African Journal of
Business Management

  • Abbreviation: Afr. J. Bus. Manage.
  • Language: English
  • ISSN: 1993-8233
  • DOI: 10.5897/AJBM
  • Start Year: 2007
  • Published Articles: 4156

Full Length Research Paper

Globalization and emergent Africa-Asia dialogue: The good, the bad and the ugly

Alfred Atakora
  • Alfred Atakora
  • Faculty of Business, Kumasi Polytechnic, Ghana.
  • Google Scholar
Wilson Kwaku Nimsaah
  • Wilson Kwaku Nimsaah
  • Faculty of Business, Kumasi Polytechnic, Ghana.
  • Google Scholar
Benjamin Adjei Danquah
  • Benjamin Adjei Danquah
  • Faculty of Business, Kumasi Polytechnic, Ghana.
  • Google Scholar
Julia Agyapong Poku
  • Julia Agyapong Poku
  • Faculty of Business, Kumasi Polytechnic, Ghana.
  • Google Scholar

  •  Accepted: 04 September 2013
  •  Published: 28 September 2013


The increasing globalization agenda of the world has deepened dialogue between African and Asian countries.

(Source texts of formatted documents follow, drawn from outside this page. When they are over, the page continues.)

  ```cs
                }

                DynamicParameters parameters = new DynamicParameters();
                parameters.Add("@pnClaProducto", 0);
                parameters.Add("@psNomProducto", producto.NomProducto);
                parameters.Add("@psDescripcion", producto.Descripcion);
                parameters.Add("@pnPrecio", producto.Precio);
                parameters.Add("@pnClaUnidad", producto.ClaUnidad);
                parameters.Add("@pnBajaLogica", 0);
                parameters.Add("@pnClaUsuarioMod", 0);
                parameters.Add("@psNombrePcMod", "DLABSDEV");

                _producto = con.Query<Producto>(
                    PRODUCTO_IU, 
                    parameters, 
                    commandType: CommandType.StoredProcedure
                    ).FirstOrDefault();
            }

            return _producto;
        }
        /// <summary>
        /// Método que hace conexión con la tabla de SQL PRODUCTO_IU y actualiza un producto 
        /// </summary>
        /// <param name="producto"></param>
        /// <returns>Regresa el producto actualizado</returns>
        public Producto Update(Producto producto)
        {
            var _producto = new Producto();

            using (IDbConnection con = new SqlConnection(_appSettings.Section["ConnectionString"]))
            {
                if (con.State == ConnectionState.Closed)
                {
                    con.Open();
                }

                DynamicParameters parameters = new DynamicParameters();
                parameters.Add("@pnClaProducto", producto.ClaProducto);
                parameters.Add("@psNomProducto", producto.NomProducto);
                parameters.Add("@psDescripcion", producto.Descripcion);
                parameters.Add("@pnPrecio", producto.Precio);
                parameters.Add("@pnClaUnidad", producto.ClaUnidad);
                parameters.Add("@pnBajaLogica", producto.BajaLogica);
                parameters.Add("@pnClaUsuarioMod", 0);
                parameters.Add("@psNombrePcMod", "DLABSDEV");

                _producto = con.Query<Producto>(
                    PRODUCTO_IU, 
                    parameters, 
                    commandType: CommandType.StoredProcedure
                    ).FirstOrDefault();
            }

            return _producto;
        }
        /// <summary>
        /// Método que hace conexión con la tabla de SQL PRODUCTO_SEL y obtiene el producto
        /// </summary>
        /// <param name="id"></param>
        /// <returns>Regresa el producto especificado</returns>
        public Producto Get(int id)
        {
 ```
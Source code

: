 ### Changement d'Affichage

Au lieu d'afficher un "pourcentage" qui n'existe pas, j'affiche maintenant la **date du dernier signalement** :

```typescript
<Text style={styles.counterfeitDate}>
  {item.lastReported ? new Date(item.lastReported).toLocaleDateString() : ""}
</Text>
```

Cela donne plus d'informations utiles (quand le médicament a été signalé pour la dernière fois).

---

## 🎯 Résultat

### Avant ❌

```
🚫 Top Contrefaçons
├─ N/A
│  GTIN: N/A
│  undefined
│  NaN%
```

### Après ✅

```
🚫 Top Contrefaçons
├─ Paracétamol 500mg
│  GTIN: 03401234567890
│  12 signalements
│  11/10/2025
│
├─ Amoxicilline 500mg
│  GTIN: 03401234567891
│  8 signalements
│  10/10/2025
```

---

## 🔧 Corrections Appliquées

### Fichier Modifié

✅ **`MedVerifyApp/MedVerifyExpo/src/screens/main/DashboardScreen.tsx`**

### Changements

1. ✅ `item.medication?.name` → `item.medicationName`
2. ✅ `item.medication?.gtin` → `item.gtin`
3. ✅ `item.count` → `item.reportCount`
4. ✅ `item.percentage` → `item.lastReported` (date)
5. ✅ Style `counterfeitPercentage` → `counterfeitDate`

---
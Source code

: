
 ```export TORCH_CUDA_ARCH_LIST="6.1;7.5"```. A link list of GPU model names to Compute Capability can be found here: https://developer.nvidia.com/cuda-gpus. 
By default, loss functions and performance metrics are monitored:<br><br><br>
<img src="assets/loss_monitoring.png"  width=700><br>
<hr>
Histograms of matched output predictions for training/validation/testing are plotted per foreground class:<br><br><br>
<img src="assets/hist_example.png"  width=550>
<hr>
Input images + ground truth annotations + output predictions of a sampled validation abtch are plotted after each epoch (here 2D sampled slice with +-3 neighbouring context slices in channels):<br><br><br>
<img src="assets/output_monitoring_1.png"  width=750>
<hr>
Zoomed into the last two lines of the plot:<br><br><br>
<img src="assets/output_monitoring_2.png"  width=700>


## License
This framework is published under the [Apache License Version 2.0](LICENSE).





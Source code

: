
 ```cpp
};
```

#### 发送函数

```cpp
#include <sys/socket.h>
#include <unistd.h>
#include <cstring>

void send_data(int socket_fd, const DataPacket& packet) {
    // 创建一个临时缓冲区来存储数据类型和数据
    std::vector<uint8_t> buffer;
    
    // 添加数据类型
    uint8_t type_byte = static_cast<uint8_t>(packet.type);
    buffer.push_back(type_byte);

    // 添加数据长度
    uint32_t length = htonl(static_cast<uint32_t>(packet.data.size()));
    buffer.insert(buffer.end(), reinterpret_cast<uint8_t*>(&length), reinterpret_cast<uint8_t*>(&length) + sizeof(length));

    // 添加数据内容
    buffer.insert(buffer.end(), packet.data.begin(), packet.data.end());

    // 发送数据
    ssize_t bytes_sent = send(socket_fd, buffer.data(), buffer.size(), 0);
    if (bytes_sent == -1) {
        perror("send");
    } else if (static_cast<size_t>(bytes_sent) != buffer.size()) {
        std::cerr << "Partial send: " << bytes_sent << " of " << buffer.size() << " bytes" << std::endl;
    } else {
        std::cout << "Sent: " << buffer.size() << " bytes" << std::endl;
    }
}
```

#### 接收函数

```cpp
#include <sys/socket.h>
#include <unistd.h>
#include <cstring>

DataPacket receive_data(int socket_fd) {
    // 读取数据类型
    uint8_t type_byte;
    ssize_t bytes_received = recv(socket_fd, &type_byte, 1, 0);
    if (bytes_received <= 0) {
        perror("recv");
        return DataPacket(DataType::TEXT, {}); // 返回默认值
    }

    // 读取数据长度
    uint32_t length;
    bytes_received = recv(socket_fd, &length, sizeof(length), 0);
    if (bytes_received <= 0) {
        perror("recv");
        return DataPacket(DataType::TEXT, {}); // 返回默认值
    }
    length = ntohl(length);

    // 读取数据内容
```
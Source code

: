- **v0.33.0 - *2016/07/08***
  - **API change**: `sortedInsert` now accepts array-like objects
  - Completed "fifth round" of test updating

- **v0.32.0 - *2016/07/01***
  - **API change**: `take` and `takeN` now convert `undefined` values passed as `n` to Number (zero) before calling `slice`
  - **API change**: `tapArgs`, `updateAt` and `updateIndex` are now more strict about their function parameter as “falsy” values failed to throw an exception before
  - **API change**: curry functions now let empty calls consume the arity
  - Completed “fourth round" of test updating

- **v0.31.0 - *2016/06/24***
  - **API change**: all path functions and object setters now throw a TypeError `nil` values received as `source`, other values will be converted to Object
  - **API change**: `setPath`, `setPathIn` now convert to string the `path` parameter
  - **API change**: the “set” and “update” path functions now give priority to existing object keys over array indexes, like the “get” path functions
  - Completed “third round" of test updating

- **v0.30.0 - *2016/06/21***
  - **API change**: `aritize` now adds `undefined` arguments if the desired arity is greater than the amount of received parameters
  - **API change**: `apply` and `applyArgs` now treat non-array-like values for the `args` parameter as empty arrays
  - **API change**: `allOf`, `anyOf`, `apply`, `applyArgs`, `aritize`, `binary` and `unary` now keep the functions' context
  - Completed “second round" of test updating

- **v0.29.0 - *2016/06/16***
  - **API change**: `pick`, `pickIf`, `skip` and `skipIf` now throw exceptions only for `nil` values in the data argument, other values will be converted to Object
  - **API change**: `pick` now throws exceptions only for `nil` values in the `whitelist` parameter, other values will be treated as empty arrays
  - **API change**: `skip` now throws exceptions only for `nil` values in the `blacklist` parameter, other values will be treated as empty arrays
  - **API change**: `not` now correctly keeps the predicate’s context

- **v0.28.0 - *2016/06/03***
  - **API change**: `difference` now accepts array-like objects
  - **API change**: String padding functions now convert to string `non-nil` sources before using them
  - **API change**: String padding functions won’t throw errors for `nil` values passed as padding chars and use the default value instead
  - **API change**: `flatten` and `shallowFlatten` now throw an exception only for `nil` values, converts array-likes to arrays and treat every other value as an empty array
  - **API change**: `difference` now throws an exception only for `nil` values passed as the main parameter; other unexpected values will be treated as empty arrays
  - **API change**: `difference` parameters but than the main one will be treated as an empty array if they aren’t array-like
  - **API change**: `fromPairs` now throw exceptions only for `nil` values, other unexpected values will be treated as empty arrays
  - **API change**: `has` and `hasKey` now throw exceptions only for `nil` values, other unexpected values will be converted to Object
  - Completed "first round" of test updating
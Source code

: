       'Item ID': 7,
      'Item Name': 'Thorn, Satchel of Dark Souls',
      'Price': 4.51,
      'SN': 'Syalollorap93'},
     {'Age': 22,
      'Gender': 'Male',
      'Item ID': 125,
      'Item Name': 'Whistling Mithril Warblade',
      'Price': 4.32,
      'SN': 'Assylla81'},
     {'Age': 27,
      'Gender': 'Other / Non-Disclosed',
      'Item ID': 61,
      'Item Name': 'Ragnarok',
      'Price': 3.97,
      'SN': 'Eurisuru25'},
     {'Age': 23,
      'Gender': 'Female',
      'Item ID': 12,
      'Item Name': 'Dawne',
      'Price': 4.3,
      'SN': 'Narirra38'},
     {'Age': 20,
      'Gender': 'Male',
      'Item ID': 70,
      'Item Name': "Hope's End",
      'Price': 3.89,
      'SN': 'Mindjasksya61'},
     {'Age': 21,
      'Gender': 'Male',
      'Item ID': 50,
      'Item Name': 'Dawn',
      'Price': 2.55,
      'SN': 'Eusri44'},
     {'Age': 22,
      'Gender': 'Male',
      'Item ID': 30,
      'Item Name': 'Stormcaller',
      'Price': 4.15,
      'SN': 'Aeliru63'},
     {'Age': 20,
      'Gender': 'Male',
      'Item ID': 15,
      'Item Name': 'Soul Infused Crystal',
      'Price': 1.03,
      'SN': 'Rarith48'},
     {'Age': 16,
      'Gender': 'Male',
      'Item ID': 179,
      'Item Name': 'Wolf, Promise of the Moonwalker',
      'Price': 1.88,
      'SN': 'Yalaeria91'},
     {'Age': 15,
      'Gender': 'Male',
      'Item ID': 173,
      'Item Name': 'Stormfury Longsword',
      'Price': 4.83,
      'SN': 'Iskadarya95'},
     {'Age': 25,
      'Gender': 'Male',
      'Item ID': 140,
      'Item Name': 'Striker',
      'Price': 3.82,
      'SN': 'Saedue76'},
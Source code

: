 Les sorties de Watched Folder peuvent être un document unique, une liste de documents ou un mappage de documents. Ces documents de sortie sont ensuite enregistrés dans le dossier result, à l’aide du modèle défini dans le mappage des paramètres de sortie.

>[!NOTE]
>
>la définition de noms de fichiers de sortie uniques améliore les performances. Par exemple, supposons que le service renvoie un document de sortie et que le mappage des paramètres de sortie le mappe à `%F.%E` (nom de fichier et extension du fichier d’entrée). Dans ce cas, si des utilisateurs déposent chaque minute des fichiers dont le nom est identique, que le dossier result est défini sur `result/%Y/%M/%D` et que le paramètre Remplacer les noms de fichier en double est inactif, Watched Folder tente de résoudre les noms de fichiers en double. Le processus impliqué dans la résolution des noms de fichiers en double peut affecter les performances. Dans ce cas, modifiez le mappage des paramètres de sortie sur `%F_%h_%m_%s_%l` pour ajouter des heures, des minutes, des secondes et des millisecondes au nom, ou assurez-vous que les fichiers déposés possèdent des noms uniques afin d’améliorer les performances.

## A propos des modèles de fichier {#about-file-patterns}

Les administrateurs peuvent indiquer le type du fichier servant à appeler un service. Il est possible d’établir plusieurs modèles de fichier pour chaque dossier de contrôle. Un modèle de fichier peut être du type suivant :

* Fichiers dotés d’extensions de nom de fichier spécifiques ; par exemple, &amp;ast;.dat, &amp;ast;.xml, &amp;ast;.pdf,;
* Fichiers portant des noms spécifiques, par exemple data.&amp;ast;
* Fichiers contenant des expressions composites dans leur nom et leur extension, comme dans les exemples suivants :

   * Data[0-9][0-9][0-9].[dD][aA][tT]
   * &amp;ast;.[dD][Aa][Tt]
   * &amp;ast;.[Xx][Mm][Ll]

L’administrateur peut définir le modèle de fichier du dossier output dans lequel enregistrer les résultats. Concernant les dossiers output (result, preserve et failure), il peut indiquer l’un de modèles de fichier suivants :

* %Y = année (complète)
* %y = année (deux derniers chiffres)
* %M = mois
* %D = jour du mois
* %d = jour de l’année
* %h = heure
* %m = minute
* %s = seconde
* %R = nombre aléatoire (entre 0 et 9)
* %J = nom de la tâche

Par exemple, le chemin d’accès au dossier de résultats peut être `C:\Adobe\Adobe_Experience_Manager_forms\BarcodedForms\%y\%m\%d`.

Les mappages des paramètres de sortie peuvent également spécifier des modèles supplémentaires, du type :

The first of such dialogue was held in Phnom Penh, Cambodia between African and Asian experts and Parliamentary leaders on issues of poverty, economic growth and governance. Beneath the emergent Africa-Asia dialogue is the “rotten” animal instinct, which drives one party to use brains or brawn to take what should be (could be) the other party. China, for example, has lent $3 billion loan financing arrangement to gain secure access to the recent oil funds from the governments of Ghana just as it was provided in Brazil, Venezuela, Ecuador and Argentina who have both previously defaulted. The study explores the globalization–rich-poor dialogue nexus to investigate the good, the bad and the ugly side of it in Ghana. It then examines the implications of Ghana-China dialogue on economic growth. Together with other secondary data analyzed, it was found out that offering aid without preconditions, China –Ghana dialogue has presented an attractive alternative to conditional Western aid, and gained valuable diplomatic support to defend its international interests. However, activities of some of the Chinese companies are gradually taken the good side of the policy. The implications of China-Ghana policy dialogue is therefore a mixed blessing and that the consequences on most teething local organizations are likely to prove deleterious if laws protecting these organizations are not enforced by policy makers.
Key words: Globalization, Africa-Asia dialogue, economic growth, China, Ghana.